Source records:
====

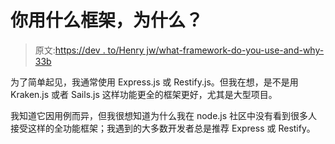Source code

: # 你用什么框架，为什么？

> 原文:[https://dev . to/Henry jw/what-framework-do-you-use-and-why-33b](https://dev.to/henryjw/what-framework-do-you-use-and-why-33b)

为了简单起见，我通常使用 Express.js 或 Restify.js。但我在想，是不是用 Kraken.js 或者 Sails.js 这样功能更全的框架更好，尤其是大型项目。

我知道它因用例而异，但我很想知道为什么我在 node.js 社区中没有看到很多人接受这样的全功能框架；我遇到的大多数开发者总是推荐 Express 或 Restify。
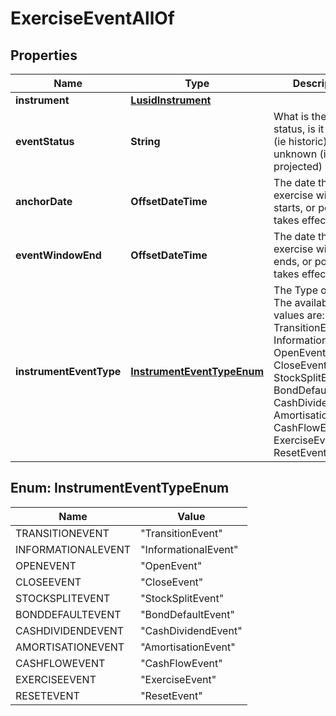 

# ExerciseEventAllOf


## Properties

Name | Type | Description | Notes
------------ | ------------- | ------------- | -------------
**instrument** | [**LusidInstrument**](LusidInstrument.md) |  | 
**eventStatus** | **String** | What is the event status, is it a known (ie historic) or unknown (ie projected) event? | 
**anchorDate** | **OffsetDateTime** | The date the exercise window starts, or point it takes effect on. | 
**eventWindowEnd** | **OffsetDateTime** | The date the exercise window ends, or point it takes effect on. |  [optional] [readonly]
**instrumentEventType** | [**InstrumentEventTypeEnum**](#InstrumentEventTypeEnum) | The Type of Event. The available values are: TransitionEvent, InformationalEvent, OpenEvent, CloseEvent, StockSplitEvent, BondDefaultEvent, CashDividendEvent, AmortisationEvent, CashFlowEvent, ExerciseEvent, ResetEvent | 



## Enum: InstrumentEventTypeEnum

Name | Value
---- | -----
TRANSITIONEVENT | &quot;TransitionEvent&quot;
INFORMATIONALEVENT | &quot;InformationalEvent&quot;
OPENEVENT | &quot;OpenEvent&quot;
CLOSEEVENT | &quot;CloseEvent&quot;
STOCKSPLITEVENT | &quot;StockSplitEvent&quot;
BONDDEFAULTEVENT | &quot;BondDefaultEvent&quot;
CASHDIVIDENDEVENT | &quot;CashDividendEvent&quot;
AMORTISATIONEVENT | &quot;AmortisationEvent&quot;
CASHFLOWEVENT | &quot;CashFlowEvent&quot;
EXERCISEEVENT | &quot;ExerciseEvent&quot;
RESETEVENT | &quot;ResetEvent&quot;




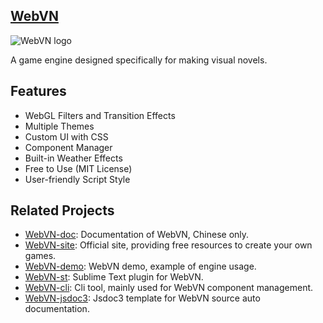 ## [WebVN](http://webvn.surunzi.com)

![WebVN logo](http://webvn-image.stor.sinaapp.com/api/logo.png)

A game engine designed specifically for making visual novels.

## Features

* WebGL Filters and Transition Effects
* Multiple Themes
* Custom UI with CSS
* Component Manager
* Built-in Weather Effects
* Free to Use (MIT License)
* User-friendly Script Style

## Related Projects

* [WebVN-doc](http://surunzi.github.io/WebVN): Documentation of WebVN, Chinese only.
* [WebVN-site](http://webvn.surunzi.com): Official site, providing free resources to create your own games.
* [WebVN-demo](https://github.com/surunzi/WebVN-demo): WebVN demo, example of engine usage.
* [WebVN-st](https://github.com/surunzi/WebVN-st): Sublime Text plugin for WebVN.
* [WebVN-cli](https://github.com/surunzi/WebVN-cli): Cli tool, mainly used for WebVN component management.
* [WebVN-jsdoc3](https://github.com/surunzi/WebVN-jsdoc3): Jsdoc3 template for WebVN source auto documentation.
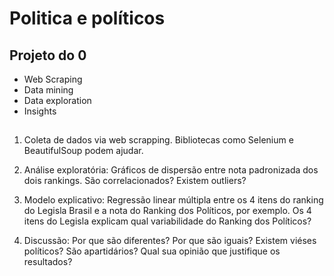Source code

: # Politica e políticos
## Projeto do 0

- Web Scraping
- Data mining
- Data exploration
- Insights

##

1) Coleta de dados via web scrapping. Bibliotecas como Selenium e BeautifulSoup podem ajudar.

2) Análise exploratória: Gráficos de dispersão entre nota padronizada dos dois rankings. São correlacionados? Existem outliers?

3) Modelo explicativo: Regressão linear múltipla entre os 4 itens do ranking do Legisla Brasil e a nota do Ranking dos Políticos, por exemplo. Os 4 itens do Legisla explicam qual variabilidade do Ranking dos Políticos?

4) Discussão: Por que são diferentes? Por que são iguais? Existem viéses políticos? São apartidários? Qual sua opinião que justifique os resultados?
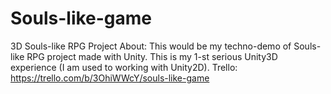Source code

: # Souls-like-game
 3D Souls-like RPG Project
 About:
This would be my techno-demo of Souls-like RPG project made with Unity. This is my 1-st serious Unity3D experience (I am used to working with Unity2D).
Trello: https://trello.com/b/3OhiWWcY/souls-like-game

====

Aim of the exercise →
Give only the lines from the one holding "User-friendly Script Style" through the one holding "of engine usage.", each restated exactly as it appears above.

Response →
* User-friendly Script Style

## Related Projects

* [WebVN-doc](http://surunzi.github.io/WebVN): Documentation of WebVN, Chinese only.
* [WebVN-site](http://webvn.surunzi.com): Official site, providing free resources to create your own games.
* [WebVN-demo](https://github.com/surunzi/WebVN-demo): WebVN demo, example of engine usage.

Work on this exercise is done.